Physical Mobility, Dexterity, and/or Chronic Health

Under the Americans with Disabilities Act, a “qualified individual with a disability is one who, with or without reasonable modification to rules, policies, or practices, the removal of architectural, communication, or transportation barriers, or the provision of auxiliary aids and services, meets the essential eligibility requirements for the receipt of services or participation in programs or activities provided by a public entity”.

A person with a disability is anyone with a physical or mental impairment that substantially limits one or more major life activities such as walking, seeing, hearing, speaking, caring for self, performing manual tasks, working, or learning.

Chronic health impairments (such as, but not limited to, AIDS, arthritis, Crohn’s disease, cystic fibrosis, Diabetes, fibromyalgia, heart disease, muscular dystrophy, multiple sclerosis, respiratory conditions) and Physical disabilities (such as, but not limited to, mobility impairments, multiple sclerosis, cerebral palsy, chemical sensitivities, spinal cord injuries, muscular dystrophy, spina bifida) are considered disabilities under the ADA if a major life activity is substantially limited.

The following guidelines are provided to assist the service provider in collaborating with each student to determine appropriate accommodations. Documentation serves as a foundation that legitimizes a student’s request for appropriate accommodations.
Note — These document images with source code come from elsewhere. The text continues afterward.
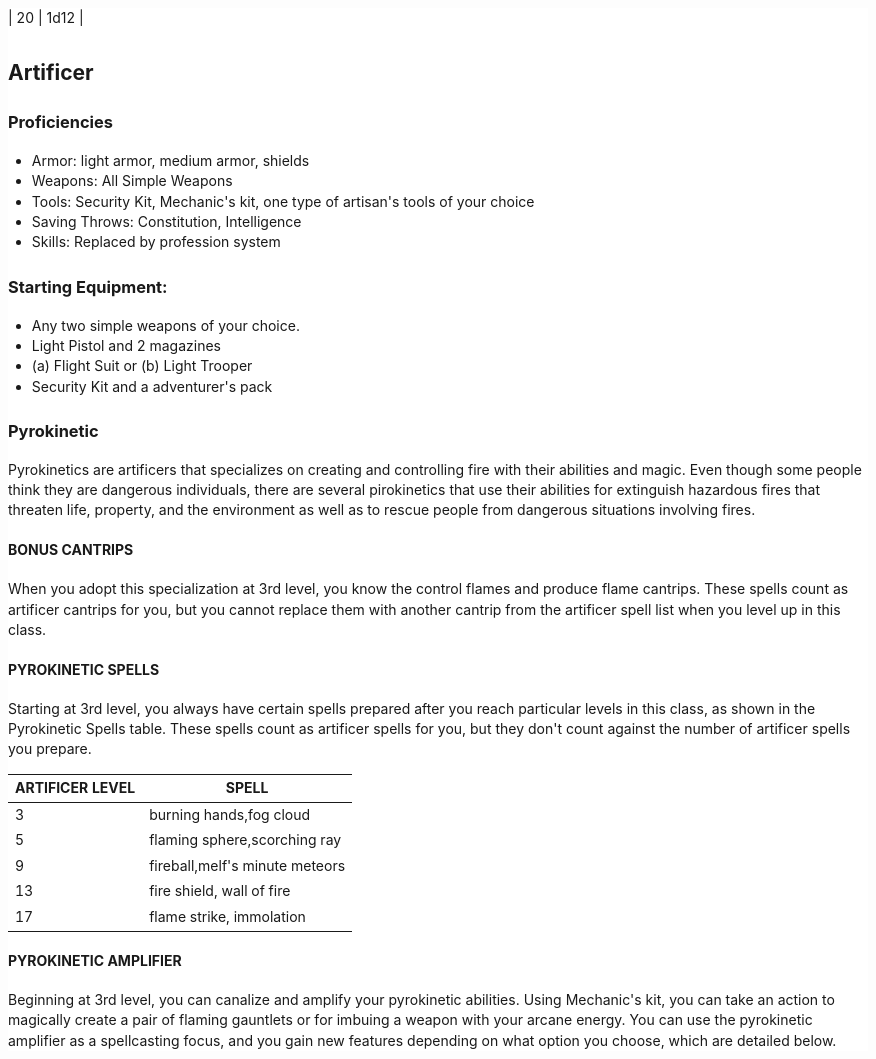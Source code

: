 | 20    | 1d12     |



## Artificer

### Proficiencies
- Armor: light armor, medium armor, shields
- Weapons: All Simple Weapons
- Tools: Security Kit, Mechanic's kit, one type of artisan's tools of your choice
- Saving Throws: Constitution, Intelligence
- Skills: Replaced by profession system

### Starting Equipment:
- Any two simple weapons of your choice.
- Light Pistol and 2 magazines
- (a) Flight Suit or (b) Light Trooper
- Security Kit and a adventurer's pack


### Pyrokinetic
Pyrokinetics are artificers that specializes on creating and controlling fire with their abilities and magic. Even though some people think they are dangerous individuals, there are several pirokinetics that use their abilities for extinguish hazardous fires that threaten life, property, and the environment as well as to rescue people from dangerous situations involving fires.

#### BONUS CANTRIPS
When you adopt this specialization at 3rd level, you know the control flames and produce flame cantrips. These spells count as artificer cantrips for you, but you cannot replace them with another cantrip from the artificer spell list when you level up in this class.

#### PYROKINETIC SPELLS
Starting at 3rd level, you always have certain spells prepared after you reach particular levels in this class, as shown in the Pyrokinetic Spells table. These spells count as artificer spells for you, but they don't count against the number of artificer spells you prepare.


| ARTIFICER LEVEL | SPELL                          |
| --------------- | ------------------------------ |
| 3               | burning hands,fog cloud        |
| 5               | flaming sphere,scorching ray   |
| 9               | fireball,melf's minute meteors |
| 13              | fire shield, wall of fire      |
| 17              | flame strike, immolation       |

#### PYROKINETIC AMPLIFIER
Beginning at 3rd level, you can canalize and amplify your pyrokinetic abilities. Using Mechanic's kit, you can take an action to magically create a pair of flaming gauntlets or for imbuing a weapon with your arcane energy. You can use the pyrokinetic amplifier as a spellcasting focus, and you gain new features depending on what option you choose, which are detailed below.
Documentation for students requesting accommodations on the basis of physical mobility, dexterity, and/or chronic health-related disabilities must include:

  1. An identification of the disabling condition(s) (Clear statement of the medical diagnosis).
  2. An assessment of the current functional limitation of the condition(s) for which accommodations are being requested.
  3. Degree and range of functioning for a chronic or progressive condition.
  4. Prescribed medications, dosages and schedules that may influence the types of accommodations provided, including any possible side effects.
  5. Suggestions as to how the functionally limiting manifestations of the disabling condition(s) may be accommodated.
  6. Medical Information with signature of appropriate physician/specialist on letterhead stationery.

Additional information that may be requested:

  1. Expected duration, stability, or progression of the condition;
  2. Description of present symptoms and current impact

Special Note:

  1. Documentation by family members, immediate or otherwise, is not acceptable.
  2. Further assessment by an appropriate professional may be required if co-existing learning disabilities, hearing or other disabling conditions exist.